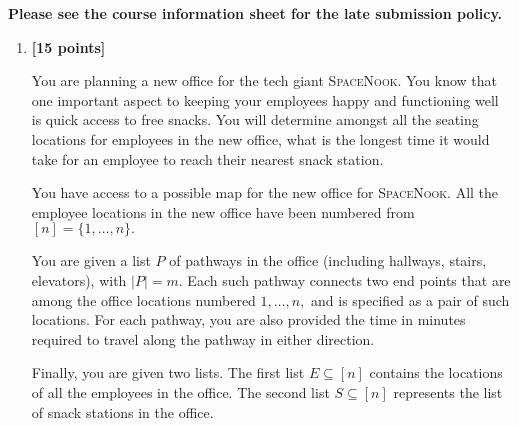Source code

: \documentclass{assignment-373}
\begin{document}
\think

\textbf{Please see the course information sheet for the late submission
  policy.}

\begin{enumerate}
\item \textbf{[15 points]}

  You are planning a new office for the tech giant
  \textsc{SpaceNook}. You know that one important aspect to keeping
  your employees happy and functioning well is quick access to free
  snacks.  You will determine amongst all the seating locations for
  employees in the new office, what is the longest time it would take
  for an employee to reach their nearest snack station.


  You have access to a possible map for the new office for
  \textsc{SpaceNook}.  All the employee locations in the new office
  have been numbered from $[n] = \{1,\ldots, n\}.$
  
  You are given a list $P$ of pathways in the office (including
  hallways, stairs, elevators), with $|P| = m$. Each such pathway
  connects two end points that are among the office locations numbered
  $1, \ldots, n,$ and is specified as a pair of such locations.
%
  For each pathway, you are also provided the time in minutes required
  to travel along the pathway in either direction.


  Finally, you are given two lists. The first list $E \subseteq [n]$
  contains the locations of all the employees in the office.
%
  The second list $S \subseteq [n]$ represents the list of snack
  stations in the office.


\end{enumerate}
\end{document}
________________________________________
From the first line through the line with "aspect to keeping", output those lines of the entries above exactly, and nothing else, with the pictures left out.

= SOLUTION =
Source code

: \documentclass{assignment-373}
\begin{document}
\think

\textbf{Please see the course information sheet for the late submission
  policy.}

\begin{enumerate}
\item \textbf{[15 points]}

  You are planning a new office for the tech giant
  \textsc{SpaceNook}. You know that one important aspect to keeping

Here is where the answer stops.